Just to make sure, I did a comparison where the field strength is similar at the edge of a very thin permanent magnet vs a vary thin wire where both have the same outer diameter and the permanent magnet is essentially a disk

It appears the fields die off relatively the same. However when the disk becomes more of a ring, then the field dies off much more quickly in the "near field".

If you'd like to continue discussion or check with any kind of modeling that would be great!

7. Apr 17, 2016

One homework problem that recently appeared on Physics Forums is quite useful for learning the basics of both the magnetic "pole" method and magnetic surface current methods. I responded in detail to the student's post-here is a "link" to the post:
https://www.physicsforums.com/threads/magnetic-field-of-a-ferromagnetic-cylinder.863066/ Working this simpler case should be useful when applying the concepts to more complex geometries. I also looked more carefully at your graphs above. I see that they are a graph of $B_z$ vs. z along the axis of symmetry. It should be easy enough to compute the Bz along the axis of symmetry to verify the formula... (editing)...And yes, I was able to verify the formula. I will need to more carefully check all of the signs for z>0, -D<z<0, and z<-D, but it does appear to be correct for all z. For the formula, $B_r =M$. I used the magnetic pole method to verify the formula, but the surface current model using concentric solenoids with opposite currents would get you the same result. ...(editing)...Incidentally, on-axis, the $B_z$ integral can be readily evaluated by either method, and the terms that arise are simply of the form $cos(\theta)$ where $\theta$ is a limiting angle. For the finite solenoid case, (magnetic surface current method), you might have seen the difference of two cosines formula in your E&M textbook.

Last edited: Apr 17, 2016
8. Apr 19, 2016

### Helmholtzerton

Charles, thank you so much. Hilariously enough we are now covering this in my graduate E&M course (Zangwill). I talked to my professor about how I was able to model a permanent ring magnet with opposing current loops. He was like "Oh yeah, surface currents... we'll be covering that this week."

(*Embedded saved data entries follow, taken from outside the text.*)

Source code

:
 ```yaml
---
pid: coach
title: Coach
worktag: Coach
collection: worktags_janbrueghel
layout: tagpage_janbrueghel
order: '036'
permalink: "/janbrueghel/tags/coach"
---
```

Luckly he showed me how to find off-axis field components for current loops using spherical harmonics (I found something online using elliptical integrals and it looked much harder to program in Matlab). So, I won't need that finite element analysis software just yet.

You're the best man, thanks again.

Last edited: Apr 19, 2016
9. Oct 31, 2018

### Javier Lopez

I have following troubles:
Writting at excel in cell C6 to C9: Br, D, Ro and Ri I have at any coordinate at B column I obtain at C column the field by using this formula:
=C$6*0.5*( (B12+C$7*0.5)/SQRT(C$8*C$8+(B12+C$7*0.5)*(B12+C$7*0.5))- (B12-C$7*0.5)/SQRT(C$8*C$8+(B12-C$7*0.5)*(B12-C$7*0.5)) -(B12+C$7*0.5)/SQRT(C$9*C$9+(B12+C$7*0.5)*(B12+C$7*0.5))+ (B12-C$7*0.5)/SQRT(C$9*C$9+(B12-C$7*0.5)*(B12-C\$7*0.5)))
But appear to gives almost double than in the online calculators.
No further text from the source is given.